Mientras llega ese momento, deberán estar de acuerdo en que lo de Pedro Sánchez es de nota. Para empezar ha conseguido que dos medios que le ninguneaban de una manera flagrante (El País y TVE) le traten ahora de un modo casi hasta grotescamente pelota. Para continuar se le escucha y se le ve cambiado. Ha mudado la crispación y el discurso encendido por una media sonrisa muy Clooney (“Es que el tío está bueno”, dicen mi mujer y mis hijas) y una oratoria reposada y madura. Si no tuviésemos tan presente su pasado inmediato, diríase que el líder socialista está mutando en una mezcla entre Barack Obama, Mahatma Gandhi y Santa Teresa de Jesús.

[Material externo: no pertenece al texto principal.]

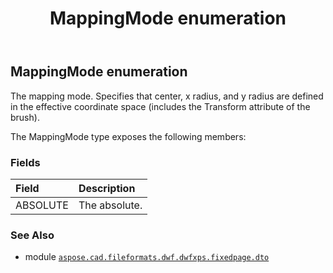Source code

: ﻿---
title: MappingMode enumeration
second_title: Aspose.CAD for Python via .NET API References
description: 
type: docs
weight: 310
url: /python-net/aspose.cad.fileformats.dwf.dwfxps.fixedpage.dto/mappingmode/
is_root: false
---

## MappingMode enumeration

The mapping mode.
Specifies that center, x radius, and y radius
are defined in the effective coordinate space
(includes the Transform attribute of the brush).



The MappingMode type exposes the following members:

### Fields
| Field | Description |
| :- | :- |
| ABSOLUTE | The absolute. |



### See Also
* module [`aspose.cad.fileformats.dwf.dwfxps.fixedpage.dto`](..)
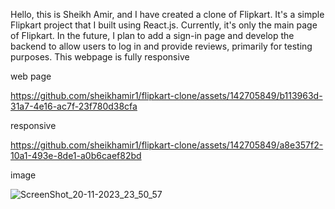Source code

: Hello, this is Sheikh Amir, and I have created a clone of Flipkart. It's a simple Flipkart project that I built using React.js. Currently, it's only the main page of Flipkart. In the future, I plan to add a sign-in page and develop the backend to allow users to log in and provide reviews, primarily for testing purposes.
This webpage is fully responsive

web page 



https://github.com/sheikhamir1/flipkart-clone/assets/142705849/b113963d-31a7-4e16-ac7f-23f780d38cfa


responsive



https://github.com/sheikhamir1/flipkart-clone/assets/142705849/a8e357f2-10a1-493e-8de1-a0b6caef82bd


image 

![ScreenShot_20-11-2023_23_50_57](https://github.com/sheikhamir1/flipkart-clone/assets/142705849/8b953dae-6feb-495c-8aac-b255b690b052)



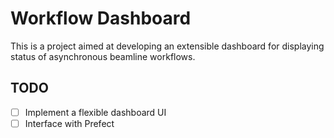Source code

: # Workflow Dashboard

This is a project aimed at developing an extensible dashboard for displaying status of asynchronous beamline workflows.

## TODO

- [ ] Implement a flexible dashboard UI
- [ ] Interface with Prefect

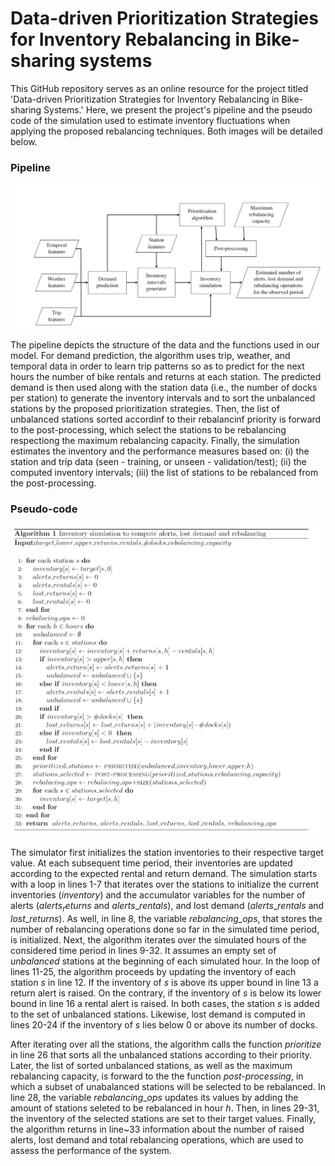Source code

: # Data-driven Prioritization Strategies for Inventory Rebalancing in Bike-sharing systems

This GitHub repository serves as an online resource for the project titled 'Data-driven Prioritization Strategies for Inventory Rebalancing in Bike-sharing Systems.' Here, we present the project's pipeline and the pseudo code of the simulation used to estimate inventory fluctuations when applying the proposed rebalancing techniques. Both images will be detailed below.

### Pipeline

![](pipeline.PNG)

The pipeline depicts the structure of the data and the functions used in our model. For demand prediction, the algorithm uses trip, weather, and temporal data in order to learn trip patterns so as to predict for the next hours the number of bike rentals and returns at each station. The predicted demand is then used along with the station data (i.e., the number of docks per station) to generate the inventory intervals and to sort the unbalanced stations by the proposed prioritization strategies. Then, the list of unbalanced stations sorted accordinf to their rebalancinf priority is forward to the post-processing, which select the stations to be rebalancing respectiong the maximum rebalancing capacity. Finally, the simulation estimates the inventory and the performance measures based on: (i) the station and trip data (seen - training, or unseen - validation/test); (ii) the computed inventory intervals; (iii) the list of stations to be rebalanced from the post-processing. 



### Pseudo-code

![](pseudocode_simulation.png)

The simulator first initializes the station inventories to their respective target value. At each subsequent time period, their inventories are updated according to the expected rental and return demand. The simulation starts with a loop in lines 1-7 that iterates over the stations to initialize the current inventories ($inventory$) and the accumulator variables for the number of alerts ($alerts_returns$ and $alerts\_rentals$), and lost demand ($alerts\_rentals$ and $lost\_returns$). As well, in line 8,  the variable $rebalancing\_ops$, that stores the number of rebalancing operations done so far in the simulated time period,  is initialized. Next, the algorithm iterates over the simulated hours of the considered time period in lines 9-32. It assumes an empty set of $unbalanced$ stations at the beginning of each simulated hour. In the loop of lines 11-25, the algorithm proceeds by updating the inventory of each station $s$ in line 12. If the inventory of $s$ is above its upper bound in line 13 a return alert is raised. On the contrary, if the inventory of $s$ is below its lower bound in line 16 a rental alert is raised. In both cases, the station $s$ is added to the set of unbalanced stations. Likewise, lost demand is computed in lines 20-24 if the inventory of $s$ lies below 0 or above its number of docks.


After iterating over all the stations, the algorithm calls the function *prioritize* in line 26 that sorts all the unbalanced stations according to their priority. Later, the list of sorted unbalanced stations, as well as the maximum rebalancing capacity, is forward to the the function *post-processing*, in which a subset of unabalanced stations will be selected to be rebalanced. In line 28, the variable $rebalancing\_ops$ updates its values by adding the amount of stations seleted to be rebalanced in hour $h$. Then, in lines 29-31, the inventory of the selected stations are set to their target values. Finally, the algorithm returns in line~33 information about the number of raised alerts, lost demand and total rebalancing operations, which are used to assess the performance of the system.
 
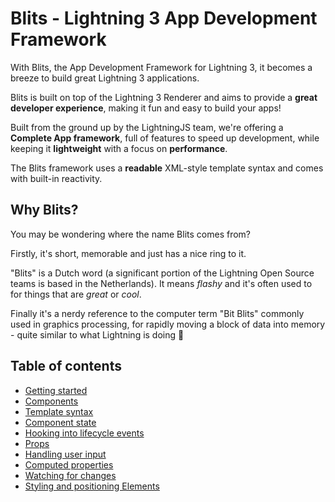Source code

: # Blits - Lightning 3 App Development Framework

With Blits, the App Development Framework for Lightning 3, it becomes a breeze to build great Lightning 3 applications.

Blits is built on top of the Lightning 3 Renderer and aims to provide a **great developer experience**, making it fun and easy to build your apps!

Built from the ground up by the LightningJS team, we're offering a **Complete App framework**, full of features to speed up development, while keeping it **lightweight** with a focus on **performance**.

The Blits framework uses a **readable** XML-style template syntax and comes with built-in reactivity.

## Why Blits?

You may be wondering where the name Blits comes from?

Firstly, it's short, memorable and just has a nice ring to it.

"Blits" is a Dutch word (a significant portion of the Lightning Open Source teams is based in the Netherlands). It means _flashy_ and it's often used to for things that are _great_ or _cool_.

Finally it's a nerdy reference to the computer term "Bit Blits" commonly used in graphics processing, for rapidly moving a block of data into memory - quite similar to what Lightning is doing 🙂

## Table of contents

- [Getting started](getting_started.md)
- [Components](components.md)
- [Template syntax](template_syntax.md)
- [Component state](component_state.md)
- [Hooking into lifecycle events](lifecycle_events.md)
- [Props](props.md)
- [Handling user input](user_input.md)
- [Computed properties](computed_properties.md)
- [Watching for changes](watchers.md)
- [Styling and positioning Elements](element_attributes.md)
<!---
- More complex logic in methods
- Transitions
- Implementing Custom components
- Handling Text
- Handling Images
- Routing
-->
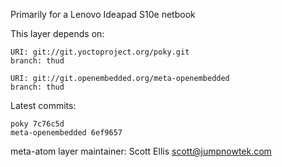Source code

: Primarily for a Lenovo Ideapad S10e netbook

This layer depends on:

    URI: git://git.yoctoproject.org/poky.git
    branch: thud

    URI: git://git.openembedded.org/meta-openembedded
    branch: thud

Latest commits:

    poky 7c76c5d
    meta-openembedded 6ef9657

meta-atom layer maintainer: Scott Ellis <scott@jumpnowtek.com>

Pero volviendo a mi infancia y a los embarazos, recordaba anoche una de esas anécdotas familiares que le hizo mucha gracia a todo el mundo excepto a su protagonista, que fue mi abuelo Rafael. El padre de mi madre era un hombre bien parecido y alto aunque, en los últimos años había desarrollado una tripa oronda. Era a finales de los 70. La democracia permitió que las mujeres pudieran salir en las procesiones como nazarenas y, en muchas cofradías, hubo polémica con el asunto. La cuestión es que en mi familia era tradición acompañar en el Viernes Santo a la Venerable Orden Tercera de Siervos de María Santísima de los Dolores (Servitas). Y allí salíamos abuelos, tíos y primos con esas túnicas negras, capucha sin capirote y cirio. No sabemos dónde se produjo el momento, ni cómo pudimos enterarnos de aquello, pero mi abuelo regresó al templo indignado porque, a su paso, una niña malagueña, muy ilusionada con acabar un día saliendo de nazarena en una procesión, dijo: “Mira, mamá, fíhate si salen muheres, que hay hasta una embarasá”. Mi abuelo no le partió el cirio en la cabeza a la niña gracias a la intermediación de la Virgen de Servitas, pero creo que fue aquel el último año en el que el jefe de la familia González de Gor salió en procesión.